Introduction In 1902, Ernest Starling and William Bayliss introduced the world to the existence of an internal communication system with their discovery of the hormone, secretin1. Subsequently, scientists have identified countless other chemical messengers within the body. Further research provided clinical relevance to the function of these messengers, many becoming useful biomarkers for various conditions and disease states. This rapidly growing field has expanded to include biomarkers of the nervous system. Neurotransmitters are the chemical messengers of the nervous system, essential for relaying signals within the brain and communicating with all organ systems of the body. Disruptions in neurotransmission have been implicated in a long list of clinical conditions, ranging from Alzheimer’s Disease to Tourette’s Syndrome. Urinary neurotransmitter measurements, serving as predicative or correlative biomarkers of nervous system function, are an exciting prospect with a broad spectrum of potential clinical applications. Neurotransmitters are present in many body fluids, including serum, cerebral spinal fluid (CSF), saliva, and urine. Urinary neurotransmitter assessments have a long, albeit somewhat unknown, history in academic research. For nearly 60 years, scientists have been measuring neurotransmitters and their metabolites as markers for a myriad of applications. Recent developments in this field have taken this technology from an academic to a clinical setting, where neurotransmitter testing can be used by clinicians as a non-invasive tool to address nervous system function. The following review focuses on the evidence regarding the feasibility and utility of urinary neurotransmitter testing and addresses many of the common misconceptions held regarding this technology.
Neurotransmitters and the Blood-Brain Barrier Although present throughout the body, neurotransmitters exert primary functions within the central nervous system (CNS). Here, neurotransmitters are synthesized, stored, and released from specialized cells called neurons. Neurons are the workhorses © 2007 NeuroScience, Inc.
of the CNS, relaying messages through an electro-chemical process known as neurotransmission. This delicate and highly regulated system is closed off from the rest of the body by the blood-brain barrier (BBB) (see Figure 1.).
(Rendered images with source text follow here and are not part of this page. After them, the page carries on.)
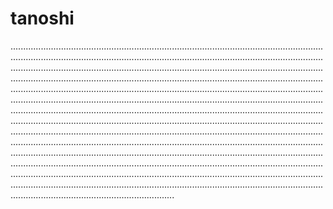 # tanoshi

.........................................................................................................................................................................................................................................................................................................................................................................................................................................................................................................................................................................................................................................................................................................................................................................................................................................................................................................................................................................................................................................................................................................................................................................................................................................................................................................................................................................................................................................................................................................................................................................................................................................................................................................................................................................................................................................................................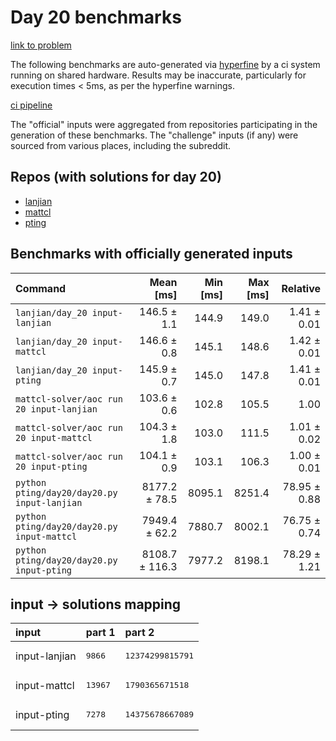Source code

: # Day 20 benchmarks

[link to problem](http://adventofcode.com/2022/day/20)

The following benchmarks are auto-generated via [hyperfine](https://github.com/sharkdp/hyperfine) by a ci system running on shared hardware. Results may be inaccurate, particularly for execution times < 5ms, as per the hyperfine warnings.

[ci pipeline](http://ci.papercode.net:8080/teams/aoc2022/pipelines/aoc-compare-2022)

The "official" inputs were aggregated from repositories participating in the generation of these benchmarks. The "challenge" inputs (if any) were sourced from various places, including the subreddit.

## Repos (with solutions for day 20)


- [lanjian](https://github.com/LanJian/aoc-2022)
- [mattcl](https://github.com/mattcl/aoc2022)
- [pting](https://github.com/pting/aoc2022)

## Benchmarks with officially generated inputs
| Command | Mean [ms] | Min [ms] | Max [ms] | Relative |
|:---|---:|---:|---:|---:|
| `lanjian/day_20 input-lanjian` | 146.5 ± 1.1 | 144.9 | 149.0 | 1.41 ± 0.01 |
| `lanjian/day_20 input-mattcl` | 146.6 ± 0.8 | 145.1 | 148.6 | 1.42 ± 0.01 |
| `lanjian/day_20 input-pting` | 145.9 ± 0.7 | 145.0 | 147.8 | 1.41 ± 0.01 |
| `mattcl-solver/aoc run 20 input-lanjian` | 103.6 ± 0.6 | 102.8 | 105.5 | 1.00 |
| `mattcl-solver/aoc run 20 input-mattcl` | 104.3 ± 1.8 | 103.0 | 111.5 | 1.01 ± 0.02 |
| `mattcl-solver/aoc run 20 input-pting` | 104.1 ± 0.9 | 103.1 | 106.3 | 1.00 ± 0.01 |
| `python pting/day20/day20.py input-lanjian` | 8177.2 ± 78.5 | 8095.1 | 8251.4 | 78.95 ± 0.88 |
| `python pting/day20/day20.py input-mattcl` | 7949.4 ± 62.2 | 7880.7 | 8002.1 | 76.75 ± 0.74 |
| `python pting/day20/day20.py input-pting` | 8108.7 ± 116.3 | 7977.2 | 8198.1 | 78.29 ± 1.21 |

## input -> solutions mapping
|input|part 1|part 2|
|:---|:---|:---|
|input-lanjian|<pre>9866</pre>|<pre>12374299815791</pre>|
|input-mattcl|<pre>13967</pre>|<pre>1790365671518</pre>|
|input-pting|<pre>7278</pre>|<pre>14375678667089</pre>|
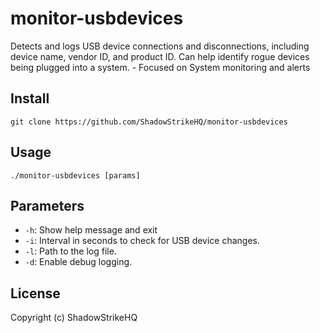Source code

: # monitor-usbdevices
Detects and logs USB device connections and disconnections, including device name, vendor ID, and product ID. Can help identify rogue devices being plugged into a system. - Focused on System monitoring and alerts

## Install
`git clone https://github.com/ShadowStrikeHQ/monitor-usbdevices`

## Usage
`./monitor-usbdevices [params]`

## Parameters
- `-h`: Show help message and exit
- `-i`: Interval in seconds to check for USB device changes.
- `-l`: Path to the log file.
- `-d`: Enable debug logging.

## License
Copyright (c) ShadowStrikeHQ

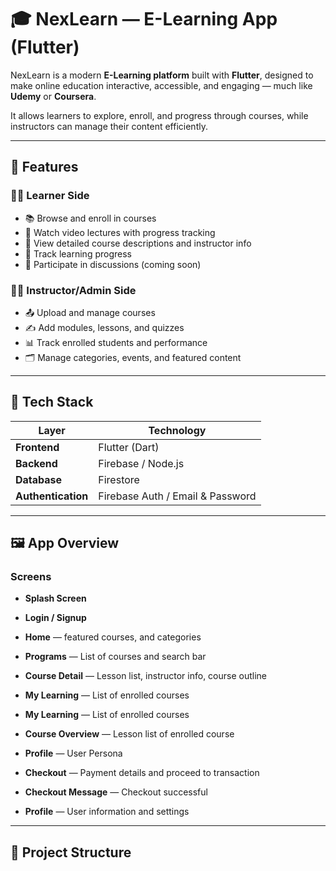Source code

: # 🎓 NexLearn — E-Learning App (Flutter)

NexLearn is a modern **E-Learning platform** built with **Flutter**, designed to make online education interactive, accessible, and engaging — much like **Udemy** or **Coursera**.  

It allows learners to explore, enroll, and progress through courses, while instructors can manage their content efficiently.

---

## 🚀 Features

### 👨‍🎓 Learner Side
- 📚 Browse and enroll in courses  
- 🎥 Watch video lectures with progress tracking  
- 📑 View detailed course descriptions and instructor info  
- 🧩 Track learning progress  
- 💬 Participate in discussions (coming soon)

### 🧑‍🏫 Instructor/Admin Side
- 📤 Upload and manage courses  
- ✍️ Add modules, lessons, and quizzes  
- 📊 Track enrolled students and performance  
- 🗂️ Manage categories, events, and featured content  

---

## 🧱 Tech Stack

| Layer | Technology |
|-------|-------------|
| **Frontend** | Flutter (Dart) |
| **Backend** | Firebase / Node.js |
| **Database** | Firestore |
| **Authentication** | Firebase Auth / Email & Password |


---

## 🖼️ App Overview

### Screens
- **Splash Screen**
- **Login / Signup**
- **Home** — featured courses, and categories  
- **Programs** — List of courses and search bar  
- **Course Detail** — Lesson list, instructor info, course outline  
- **My Learning** — List of enrolled courses
- **My Learning** — List of enrolled courses
- **Course Overview** — Lesson list of enrolled course
- **Profile** — User Persona
- **Checkout** — Payment details and proceed to transaction
- **Checkout Message** — Checkout successful



  

- **Profile** — User information and settings  

---

## 🧭 Project Structure

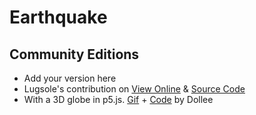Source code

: # Earthquake 


## Community Editions
- Add your version here
- Lugsole's contribution on [View Online](https://lugsole.github.io/TOR_MAP/) & [Source Code](https://github.com/Lugsole/TOR_MAP)
- With a 3D globe in p5.js. [Gif](https://raw.githubusercontent.com/dolleebhatia/p5.js-EarthquakeDataVisualization-3D/master/p5js_3d_eq.gif) + [Code](https://github.com/dolleebhatia/p5.js-EarthquakeDataVisualization-3D) by Dollee
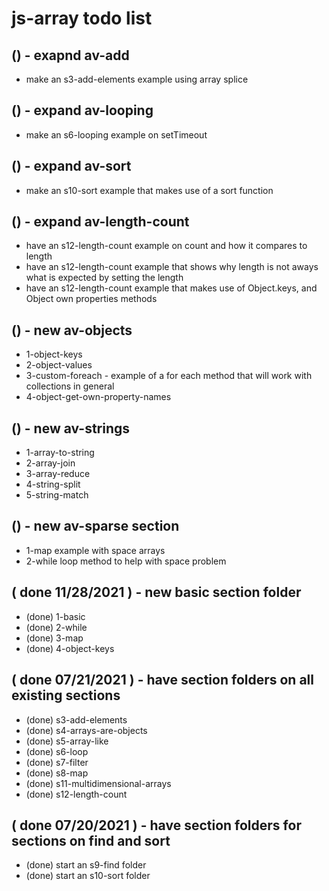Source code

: # js-array todo list

## () - exapnd av-add
* make an s3-add-elements example using array splice

## () - expand av-looping
* make an s6-looping example on setTimeout

## () - expand av-sort
* make an s10-sort example that makes use of a sort function

## () - expand av-length-count
* have an s12-length-count example on count and how it compares to length
* have an s12-length-count example that shows why length is not aways what is expected by setting the length
* have an s12-length-count example that makes use of Object.keys, and Object own properties methods

## () - new av-objects
* 1-object-keys
* 2-object-values
* 3-custom-foreach - example of a for each method that will work with collections in general
* 4-object-get-own-property-names

## () - new av-strings
* 1-array-to-string
* 2-array-join
* 3-array-reduce
* 4-string-split
* 5-string-match

## () - new av-sparse section
* 1-map example with space arrays
* 2-while loop method to help with space problem

## ( done 11/28/2021 ) - new basic section folder
* (done) 1-basic
* (done) 2-while
* (done) 3-map
* (done) 4-object-keys 

## ( done 07/21/2021 ) - have section folders on all existing sections
* (done) s3-add-elements
* (done) s4-arrays-are-objects
* (done) s5-array-like
* (done) s6-loop
* (done) s7-filter
* (done) s8-map
* (done) s11-multidimensional-arrays
* (done) s12-length-count

## ( done 07/20/2021 ) - have section folders for sections on find and sort
* (done) start an s9-find folder
* (done) start an s10-sort folder
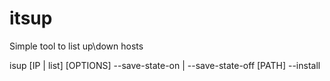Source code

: <h1>itsup</h1>
<p>
Simple tool to list up\down hosts
</p>
<p>
isup [IP | list] [OPTIONS]
		  --save-state-on | --save-state-off 	[PATH] 
		  --install
</p>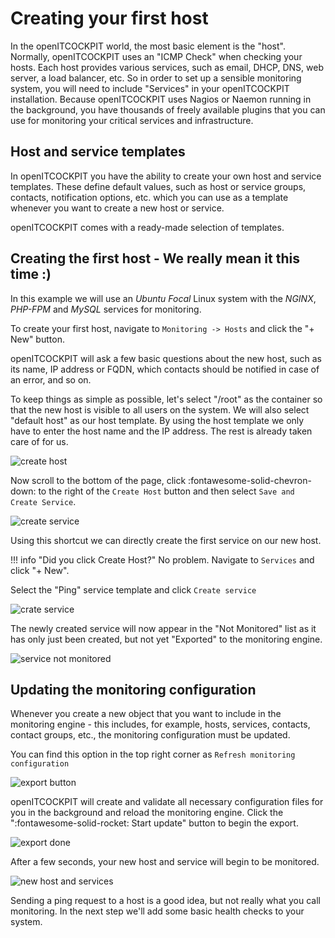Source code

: # Creating your first host

In the openITCOCKPIT world, the most basic element is the "host". Normally, openITCOCKPIT uses an "ICMP Check" when checking your hosts. Each host provides various services, such as email, DHCP, DNS, web server, a load balancer, etc. So in order to set up a sensible monitoring system, you will need to include "Services" in your openITCOCKPIT installation. Because openITCOCKPIT uses Nagios or Naemon running in the background, you have thousands of freely available plugins that you can use for monitoring your critical services and infrastructure.

## Host and service templates

In openITCOCKPIT you have the ability to create your own host and service templates. These define default values, such as host or service groups, contacts, notification options, etc. which you can use as a template whenever you want to create a new host or service.

openITCOCKPIT comes with a ready-made selection of templates.

## Creating the first host - We really mean it this time :)

In this example we will use an *Ubuntu Focal* Linux system with the *NGINX*, *PHP-FPM* and *MySQL* services for monitoring.

To create your first host, navigate to `Monitoring -> Hosts` and click the "+
New" button.

openITCOCKPIT will ask a few basic questions about the new host, such as its name, IP address or FQDN, which contacts should be notified in case of an error, and so on.

To keep things as simple as possible, let's select "/root" as the container so that the new host is visible to all users on the system. We will also select "default host" as our host template. By using the host template we only have to enter the host name and the IP address. The rest is already taken care of for us.

![create host](/images/openITCOCKPIT-Create-Host.png)

Now scroll to the bottom of the page, click :fontawesome-solid-chevron-down: to the right of the `Create Host` button and then select `Save and Create Service`.

![create service](/images/create-host-and-service.png)

Using this shortcut we can directly create the first service on our new host.

!!! info "Did you click Create Host?"
    No problem. Navigate to `Services` and click "+ New".

Select the "Ping" service template and click `Create service`

![crate service](/images/openITCOCKPIT-Create-Service.png)

The newly created service will now appear in the "Not Monitored" list as it has only just been created, but not yet "Exported" to the monitoring engine.

![service not monitored](/images/service-not-monitored.png)

## Updating the monitoring configuration

Whenever you create a new object that you want to include in the monitoring engine - this includes, for example, hosts, services, contacts, contact groups, etc., the monitoring configuration must be updated.

You can find this option in the top right corner as `Refresh monitoring configuration`

![export button](/images/openITCOCKPIT-Refresh-Monitoring-Config.png)

openITCOCKPIT will create and validate all necessary configuration files for you in the background and reload the monitoring engine. Click the ":fontawesome-solid-rocket: Start update" button to begin the export.

![export done](/images/openITCOCKPIT-Refresh-Monitoring-Config-Done.png)

After a few seconds, your new host and service will begin to be monitored.

![new host and services](/images/openITCOCKPIT-New-Host-And-Service-Monitoring.png)

Sending a ping request to a host is a good idea, but not really what you call monitoring. In the next step we'll add some basic health checks to your system.
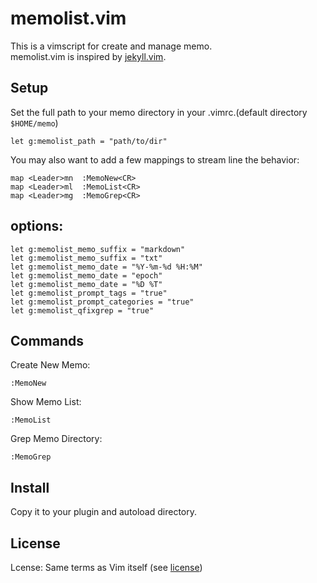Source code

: # memolist.vim

This is a vimscript for create and manage memo.  
memolist.vim is inspired by [jekyll.vim](https://github.com/csexton/jekyll.vim).

## Setup

Set the full path to your memo directory in your .vimrc.(default directory `$HOME/memo`)

    let g:memolist_path = "path/to/dir"

You may also want to add a few mappings to stream line the behavior:

    map <Leader>mn  :MemoNew<CR>
    map <Leader>ml  :MemoList<CR>
    map <Leader>mg  :MemoGrep<CR>

## options:

    let g:memolist_memo_suffix = "markdown"
    let g:memolist_memo_suffix = "txt"
    let g:memolist_memo_date = "%Y-%m-%d %H:%M"
    let g:memolist_memo_date = "epoch"
    let g:memolist_memo_date = "%D %T"
    let g:memolist_prompt_tags = "true"
    let g:memolist_prompt_categories = "true"
    let g:memolist_qfixgrep = "true"

## Commands

Create New Memo:

    :MemoNew

Show Memo List:

    :MemoList

Grep Memo Directory:

    :MemoGrep

## Install

Copy it to your plugin and autoload directory.

## License

Lcense: Same terms as Vim itself (see [license](http://vimdoc.sourceforge.net/htmldoc/uganda.html#license))
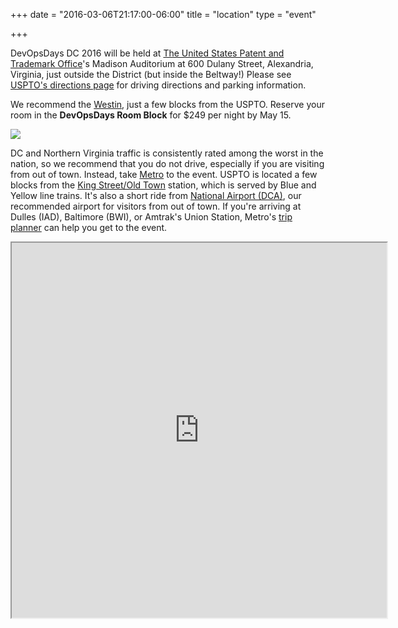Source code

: +++
date = "2016-03-06T21:17:00-06:00"
title = "location"
type = "event"

+++

DevOpsDays DC 2016 will be held at [The United States Patent and Trademark
Office](http://www.uspto.gov/)'s Madison Auditorium at 600 Dulany Street,
Alexandria, Virginia, just outside the District (but inside the Beltway!) Please
see [USPTO's directions
page](http://www.uspto.gov/about/contacts/locations/directions.jsp) for driving
directions and parking information.


We recommend the [Westin](https://www.starwoodmeeting.com/events/start.action?id=1604145506&key=15F5399A), just a few
blocks from the USPTO. Reserve your room in the <strong>DevOpsDays Room Block</strong> for 
$249 per night by May 15.

<a href="https://www.starwoodmeeting.com/events/start.action?id=1604145506&key=15F5399A"><img src="/events/2016-washington-dc/wes1718ex.109692_lg.jpg"></a>

DC and Northern Virginia traffic is consistently rated among the worst in the
nation, so we recommend that you do not drive, especially if you are visiting
from out of town. Instead, take [Metro](http://www.wmata.com/) to the event.
USPTO is located a few blocks from the [King Street/Old
Town](http://www.wmata.com/rail/station_detail.cfm?station_id=48) station, which
is served by Blue and Yellow line trains. It's also a short ride from [National
Airport (DCA)](http://www.flyreagan.com/dca/reagan-national-airport), our
recommended airport for visitors from out of town. If you're arriving at Dulles
(IAD), Baltimore (BWI), or Amtrak's Union Station, Metro's [trip
planner](http://wmata.com/rider_tools/tripplanner/tripplanner_form_solo.cfm) can
help you get to the event.

<iframe src="https://mapsengine.google.com/map/u/1/embed?mid=zcit-DtM63bw.kAZtQP3FPqW8" width="600" height="600"></iframe>
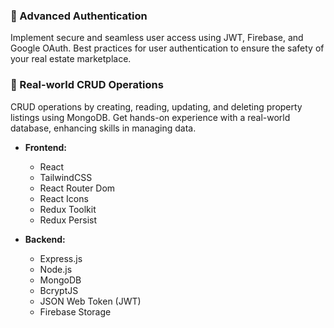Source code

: ### 🔑 Advanced Authentication
Implement secure and seamless user access using JWT, Firebase, and Google OAuth. Best practices for user authentication to ensure the safety of your real estate marketplace.

### 🏡 Real-world CRUD Operations
CRUD operations by creating, reading, updating, and deleting property listings using MongoDB. Get hands-on experience with a real-world database, enhancing skills in managing data.


- **Frontend:**
  - React
  - TailwindCSS
  - React Router Dom
  - React Icons
  - Redux Toolkit
  - Redux Persist

- **Backend:**
  - Express.js
  - Node.js
  - MongoDB
  - BcryptJS
  - JSON Web Token (JWT)
  - Firebase Storage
Located within the capillaries that deliver blood to the brain, the BBB is single layer of specialized endothelial cells referred to as BCEC’s (brain capillary endothelial cells). These cells play a protective role, selectively allowing molecules into the CNS while preventing disruptive or harmful molecules from entering. For this reason, it is a commonly held misconception that neurotransmitters from the CNS cannot move to the periphery. In fact, BCEC’s possess transporters whose function is to regulate the passage of neurotransmitters in and out of the CNS.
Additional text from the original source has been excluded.